El municipio de Acandí, donde el 25 % de la población es joven, está ubicado en el Chocó, uno de los departamentos más pobres de Colombia y donde las posibilidades laborales para los jóvenes son casi nulas.
De ahí, que de repente pasen 25.000 personas por el pueblo al mes, como pasó en agosto, es una oportunidad que no pueden desaprovechar; solo por guiar una vez hasta la frontera a un grupo de migrantes, un local cobra más de un salario mínimo.
“Que pasen los migrantes por acá es una bendición”, reitera Pastrana, “y como bendición tenemos que cuidarlos, como bendición no podemos permitir que nadie nos los moleste, nos los toque o nos los viole hasta que lleguen a la frontera».
“NADA ES GRATIS”
Los migrantes saben que en la ruta “nada es gratis». “Para decirte la verdad, hay un factor de beneficio para ello; ellos saben de la necesidad que tenemos y se aprovechan un poco, pero lo importante es que nos vendan el servicio y si sale como a nosotros nos gusta, no hay problema”, asegura a Efe Ricardo Florián.
Este joven haitiano ya está a punto de cruzar a Panamá, en el campamento “Las Tecas”, donde según se pone la tarde, se va llenando de carpas y ropa y botas de montaña tendidas que esperan que estén secas antes del amanecer, cuando emprenderán la verdadera ruta por la selva.
Saben que por todo esto tenían que pagar a “coyotes”, y si con los 100 dólares que les han pagado cumplen, están de acuerdo.
El problema es que los cupos fijados entre los gobiernos de Panamá y Colombia, que solo permiten pasar a 500 migrantes diarios por el Tapón del Darién, están provocando gastos extra a los casi 20.000 migrantes que se acumulan diariamente al otro lado del golfo del Urabá.

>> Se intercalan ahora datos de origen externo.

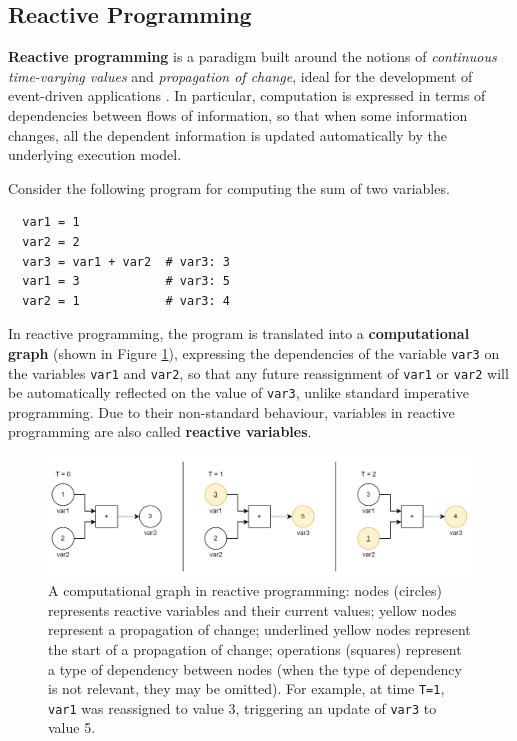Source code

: 
\subsection{Reactive Programming}
\label{section:background:concepts:reactive-programming}

\textbf{Reactive programming} is a paradigm built around the notions of
\textit{continuous time-varying values} and \textit{propagation of change},
ideal for the development of event-driven applications
\cite{ReactiveProgramming}. In particular, computation is expressed in terms of
dependencies between flows of information, so that when some information
changes, all the dependent information is updated automatically by the
underlying execution model.

Consider the following program for computing the sum of two variables.

\begin{lstlisting}
  var1 = 1
  var2 = 2
  var3 = var1 + var2  # var3: 3
  var1 = 3            # var3: 5
  var2 = 1            # var3: 4
\end{lstlisting}

In reactive programming, the program is translated into a \textbf{computational
graph} (shown in Figure \ref{figure:dependency-graph}), expressing the
dependencies of the variable \texttt{var3} on the variables \texttt{var1} and
\texttt{var2}, so that any future reassignment of \texttt{var1} or
\texttt{var2} will be automatically reflected on the value of \texttt{var3},
unlike standard imperative programming. Due to their non-standard behaviour,
variables in reactive programming are also called \textbf{reactive variables}.

\begin{figure}[h]
  \centering
  \includegraphics[width=\textwidth]{resources/figures/dependency-graph.png}
  \caption{
    A computational graph in reactive programming: nodes (circles) represents
    reactive variables and their current values; yellow nodes represent a
    propagation of change; underlined yellow nodes represent the
    start of a propagation of change; operations (squares) represent a type
    of dependency between nodes (when the type of dependency is not relevant,
    they may be omitted). For example, at time \texttt{T=1}, \texttt{var1} was
    reassigned to value 3, triggering an update of \texttt{var3} to value 5.
  }
  \label{figure:dependency-graph}
\end{figure}

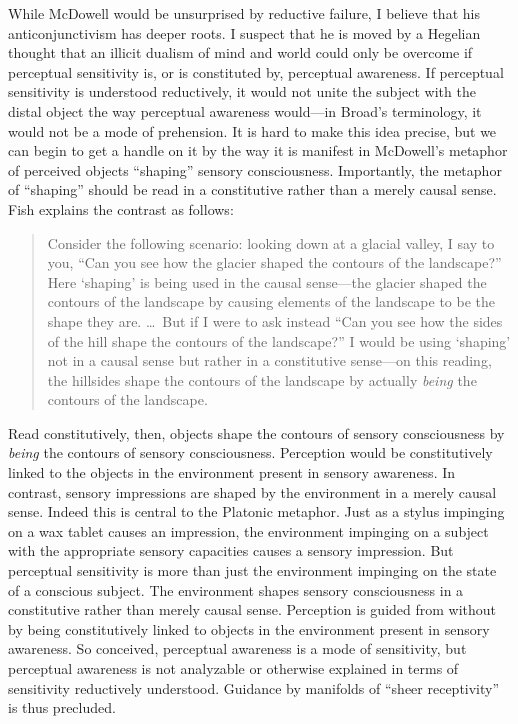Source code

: \documentclass[12pt]{article}
\begin{document}
While McDowell would be unsurprised by reductive failure, I believe that his anticonjunctivism has deeper roots. I suspect that he is moved by a Hegelian thought that an illicit dualism of mind and world could only be overcome if perceptual sensitivity is, or is constituted by, perceptual awareness. If perceptual sensitivity is understood reductively, it would not unite the subject with the distal object the way perceptual awareness would---in Broad's \citeyearpar{Broad:1965dq} terminology, it would not be a mode of prehension. It is hard to make this idea precise, but we can begin to get a handle on it by the way it is manifest in McDowell's metaphor of perceived objects ``shaping'' sensory consciousness. Importantly, the metaphor of ``shaping'' should be read in a constitutive rather than a merely causal sense. Fish explains the contrast as follows:
\begin{quote}
	Consider the following scenario: looking down at a glacial valley, I say to you, ``Can you see how the glacier shaped the contours of the landscape?'' Here `shaping' is being used in the causal sense---the glacier shaped the contours of the landscape by causing elements of the landscape to be the shape they are. \ldots\ But if I were to ask instead ``Can you see how the sides of the hill shape the contours of the landscape?'' I would be using `shaping' not in a causal sense but rather in a constitutive sense---on this reading, the hillsides shape the contours of the landscape by actually \emph{being} the contours of the landscape. \citep[6]{Fish:2009fk}
\end{quote}
Read constitutively, then, objects shape the contours of sensory consciousness by \emph{being} the contours of sensory consciousness. Perception would be constitutively linked to the objects in the environment present in sensory awareness. In contrast, sensory impressions are shaped by the environment in a merely causal sense. Indeed this is central to the Platonic metaphor. Just as a stylus impinging on a wax tablet causes an impression, the environment impinging on a subject with the appropriate sensory capacities causes a sensory impression. But perceptual sensitivity is more than just the environment impinging on the state of a conscious subject. The environment shapes sensory consciousness in a constitutive rather than merely causal sense. Perception is guided from without by being constitutively linked to objects in the environment present in sensory awareness. So conceived, perceptual awareness is a mode of sensitivity, but perceptual awareness is not analyzable or otherwise explained in terms of sensitivity reductively understood. Guidance by manifolds of ``sheer receptivity'' is thus precluded.
\end{document}
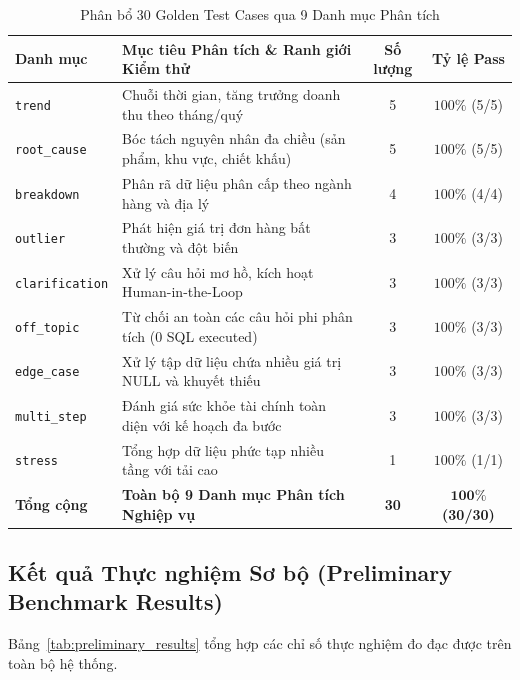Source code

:\documentclass[12pt, a4paper]{article}
\begin{document}
\begin{table}[H]
\centering
\caption{Phân bổ 30 Golden Test Cases qua 9 Danh mục Phân tích}
\label{tab:golden_categories}
\begin{tabularx}{\textwidth}{lXcc}
\toprule
\textbf{Danh mục} & \textbf{Mục tiêu Phân tích \& Ranh giới Kiểm thử} & \textbf{Số lượng} & \textbf{Tỷ lệ Pass} \\
\midrule
\texttt{trend} & Chuỗi thời gian, tăng trưởng doanh thu theo tháng/quý & 5 & $100\%$ (5/5) \\
\texttt{root\_cause} & Bóc tách nguyên nhân đa chiều (sản phẩm, khu vực, chiết khấu) & 5 & $100\%$ (5/5) \\
\texttt{breakdown} & Phân rã dữ liệu phân cấp theo ngành hàng và địa lý & 4 & $100\%$ (4/4) \\
\texttt{outlier} & Phát hiện giá trị đơn hàng bất thường và đột biến & 3 & $100\%$ (3/3) \\
\texttt{clarification} & Xử lý câu hỏi mơ hồ, kích hoạt Human-in-the-Loop & 3 & $100\%$ (3/3) \\
\texttt{off\_topic} & Từ chối an toàn các câu hỏi phi phân tích (0 SQL executed) & 3 & $100\%$ (3/3) \\
\texttt{edge\_case} & Xử lý tập dữ liệu chứa nhiều giá trị NULL và khuyết thiếu & 3 & $100\%$ (3/3) \\
\texttt{multi\_step} & Đánh giá sức khỏe tài chính toàn diện với kế hoạch đa bước & 3 & $100\%$ (3/3) \\
\texttt{stress} & Tổng hợp dữ liệu phức tạp nhiều tầng với tải cao & 1 & $100\%$ (1/1) \\
\midrule
\textbf{Tổng cộng} & \textbf{Toàn bộ 9 Danh mục Phân tích Nghiệp vụ} & \textbf{30} & $\mathbf{100\%}$ \textbf{(30/30)} \\
\bottomrule
\end{tabularx}
\end{table}

\subsection{Kết quả Thực nghiệm Sơ bộ (Preliminary Benchmark Results)}
Bảng~\ref{tab:preliminary_results} tổng hợp các chỉ số thực nghiệm đo đạc được trên toàn bộ hệ thống.
\end{document}
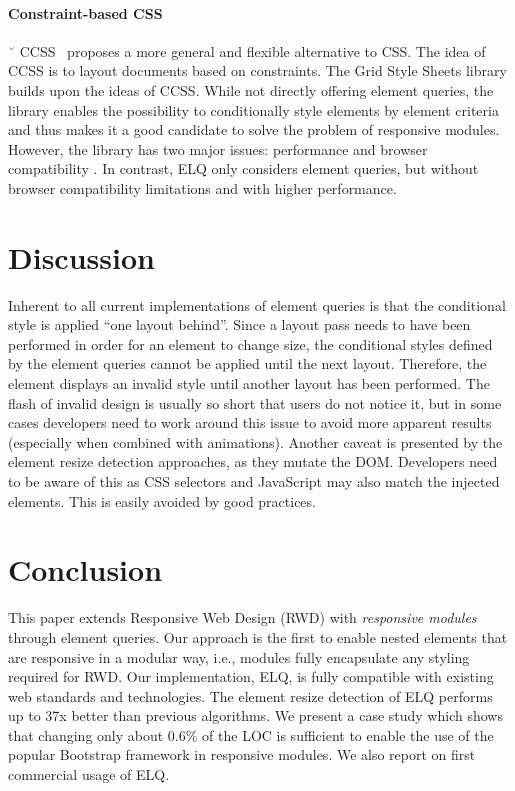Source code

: \documentclass[sigplan,9pt]{acmart}
\newcommand{\elq}{ELQ}
\begin{document}
  \paragraph{Constraint-based CSS}˘
  CCSS~\cite{badros1999constraint} proposes a more general and flexible alternative to CSS.
  The idea of CCSS is to layout documents based on constraints.
  The Grid Style Sheets library \cite{eq_imp_gss} builds upon the ideas of CCSS.
  While not directly offering element queries, the library enables the possibility to conditionally style elements by element criteria and thus makes it a good candidate to solve the problem of responsive modules.
  However, the library has two major issues: performance and browser compatibility \cite{gss_issue}.
  In contrast, \elq{} only considers element queries, but without browser compatibility limitations and with higher performance.

  \section{Discussion}\label{sec:discussion}
      Inherent to all current implementations of element queries is that the conditional style is applied ``one layout behind''.
      Since a layout pass needs to have been performed in order for an element to change size, the conditional styles defined by the element queries cannot be applied until the next layout.
      Therefore, the element displays an invalid style until another layout has been performed.
      The flash of invalid design is usually so short that users do not notice it, but in some cases developers need to work around this issue to avoid more apparent results (especially when combined with animations).
      Another caveat is presented by the element resize detection approaches, as they mutate the DOM.
      Developers need to be aware of this as CSS selectors and JavaScript may also match the injected elements.
      This is easily avoided by good practices.

  \section{Conclusion}\label{sec:conclusion}
    This paper extends Responsive Web Design (RWD) with {\em responsive
      modules} through element queries.  Our approach is the first to
    enable nested elements that are responsive in a modular way, i.e.,
    modules fully encapsulate any styling required for RWD.  Our
    implementation, \elq{}, is fully compatible with existing web
    standards and technologies. The element resize detection of \elq{}
    performs up to 37x better than previous algorithms.  We present a
    case study which shows that changing only about 0.6\% of the LOC is
    sufficient to enable the use of the popular Bootstrap framework in
    responsive modules.  We also report on first commercial usage of
    \elq{}.



\end{document}

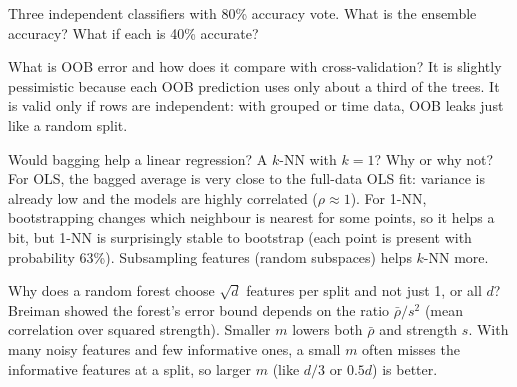 \begin{qa}{Three independent classifiers with 80\% accuracy vote. What is the ensemble accuracy? What if each is 40\% accurate?}
\end{qa}

\begin{qa}{What is OOB error and how does it compare with cross-validation?}
\why It is slightly pessimistic because each OOB prediction uses only about a third of the trees. It is valid only if rows are
independent: with grouped or time data, OOB leaks just like a random split.
\end{qa}

\begin{qa}{\deep Would bagging help a linear regression? A $k$-NN with $k = 1$? Why or why not?}
\why For OLS, the bagged average is very close to the full-data OLS fit: variance is already low and the models are highly
correlated ($\rho\approx1$). For 1-NN, bootstrapping changes which neighbour is nearest for some points, so it helps a bit, but 1-NN is
surprisingly stable to bootstrap (each point is present with probability 63\%). Subsampling features (random subspaces) helps $k$-NN
more.
\end{qa}

\begin{qa}{\deep Why does a random forest choose $\sqrt d$ features per split and not just 1, or all $d$?}
\why Breiman showed the forest's error bound depends on the ratio $\bar\rho/s^2$ (mean correlation over squared strength). Smaller $m$
lowers both $\bar\rho$ and strength $s$. With many noisy features and few informative ones, a small $m$ often misses the informative
features at a split, so larger $m$ (like $d/3$ or $0.5d$) is better.
\end{qa}

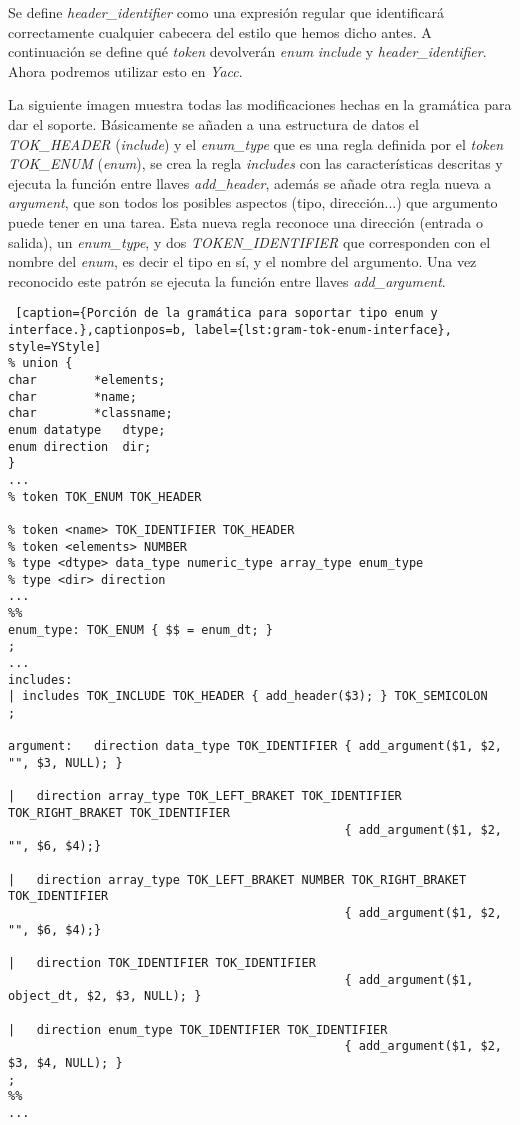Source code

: \bigskip

Se define \textit{header\_identifier} como una expresión regular que identificará correctamente cualquier cabecera del estilo que hemos dicho antes. A continuación se define qué \textit{token} devolverán \textit{enum} \textit{include} y \textit{header\_identifier}. Ahora podremos utilizar esto en \textit{Yacc}.

\bigskip

La siguiente imagen muestra todas las modificaciones hechas en la gramática para dar el soporte. Básicamente se añaden a una estructura de datos el \textit{TOK\_HEADER} (\textit{include}) y el \textit{enum\_type} que es una regla definida por el \textit{token} \textit{TOK\_ENUM} (\textit{enum}), se crea la regla \textit{includes} con las características descritas y ejecuta la función entre llaves \textit{add\_header}, además se añade otra regla nueva a \textit{argument}, que son todos los posibles aspectos (tipo, dirección...) que argumento puede tener en una tarea. Esta nueva regla reconoce una dirección (entrada o salida), un \textit{enum\_type}, y dos \textit{TOKEN\_IDENTIFIER} que corresponden con el nombre del \textit{enum}, es decir el tipo en sí, y el nombre del argumento. Una vez reconocido este patrón se ejecuta la función entre llaves \textit{add\_argument}.

\bigskip

\begin{minipage}{\linewidth}
\begin{lstlisting} [caption={Porción de la gramática para soportar tipo enum y interface.},captionpos=b, label={lst:gram-tok-enum-interface}, style=YStyle]
% union {
char        *elements;
char        *name;
char        *classname;
enum datatype   dtype;
enum direction  dir;
}
... 
% token TOK_ENUM TOK_HEADER

% token <name> TOK_IDENTIFIER TOK_HEADER
% token <elements> NUMBER
% type <dtype> data_type numeric_type array_type enum_type
% type <dir> direction
...
%%
enum_type: TOK_ENUM { $$ = enum_dt; }
;
...
includes: 
| includes TOK_INCLUDE TOK_HEADER { add_header($3); } TOK_SEMICOLON
;

argument:   direction data_type TOK_IDENTIFIER { add_argument($1, $2, "", $3, NULL); }

|   direction array_type TOK_LEFT_BRAKET TOK_IDENTIFIER TOK_RIGHT_BRAKET TOK_IDENTIFIER 
											   { add_argument($1, $2, "", $6, $4);}
											   
|   direction array_type TOK_LEFT_BRAKET NUMBER TOK_RIGHT_BRAKET TOK_IDENTIFIER 
											   { add_argument($1, $2, "", $6, $4);}
											   
|   direction TOK_IDENTIFIER TOK_IDENTIFIER 
											   { add_argument($1, object_dt, $2, $3, NULL); }
											   
|   direction enum_type TOK_IDENTIFIER TOK_IDENTIFIER 
											   { add_argument($1, $2, $3, $4, NULL); }
;
%%
...
\end{lstlisting}
\end{minipage}

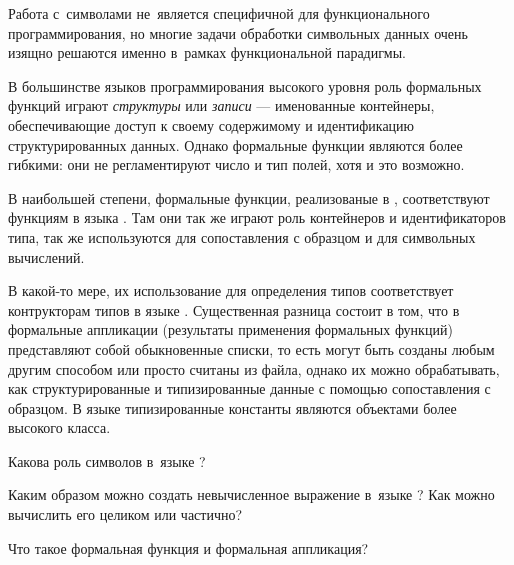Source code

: Работа с~символами не~является специфичной для функционального программирования, но многие задачи обработки символьных данных очень изящно решаются именно в~рамках функциональной парадигмы. 

В большинстве языков программирования высокого уровня роль формальных функций играют \emph{структуры} или \emph{записи} --- именованные контейнеры, обеспечивающие доступ к своему содержимому и идентификацию структурированных данных. Однако  формальные функции являются более гибкими: они не регламентируют число и тип полей, хотя и это возможно.

В наибольшей степени, формальные функции, реализованые в \Scheme, соответствуют функциям в языка . Там они так же играют роль контейнеров и идентификаторов типа, так же используются для сопоставления с образцом и для символьных вычислений.

В какой-то мере, их использование для определения типов соответствует контрукторам типов в языке . Существенная разница состоит в том, что в \Scheme формальные аппликации (результаты применения формальных функций) представляют собой обыкновенные списки, то есть могут быть созданы любым другим способом или просто считаны из файла, однако их можно обрабатывать, как структурированные и типизированные данные с помощью сопоставления с образцом. В языке  типизированные константы являются объектами более высокого класса.

\begin{Queeze}
 \item Какова роль символов в~языке \Scheme?

 \item Каким образом можно создать невычисленное выражение в~языке \Scheme? Как можно вычислить его целиком или частично?

 \item Что такое формальная функция и формальная аппликация?
\end{Queeze}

Allí, en Necoclí, les cobran por dormir, beber agua, retirar dinero o ir al baño y les sobrecargan con artículos absurdos que luego dejan botados en la selva- estufas a gas para cocinar, cobijas, carpas, botellones de agua…
“Ellos nos usan a nosotros como turistas y nosotros no somos turistas, somos migrantes; los turistas no vienen a pasar calamidades así, a pasar país por país, a dormir en cualquier lugar…”, se queja Sonthonax, otro haitiano que cocina junto a Ricardo y otro grupo de diez compatriotas.
Él tuvo que pasar 22 días antes de poder llegar a este punto, un descampado al borde de la selva, rodeado de tecas, donde los migrantes aprovechan para compartir un último arroz y hacer las compras en los puestos que los locales han montado en tiendas con cubierta de plástico.
De ahí les quedan tres o cuatro días a la frontera panameña, guiados por los jóvenes chocoanos, y de ahí otros tantos hasta el primer campamento de acogida de Panamá, y seguramente varios retenes más donde tengan que seguir pagando; el hipotecado “sueño americano».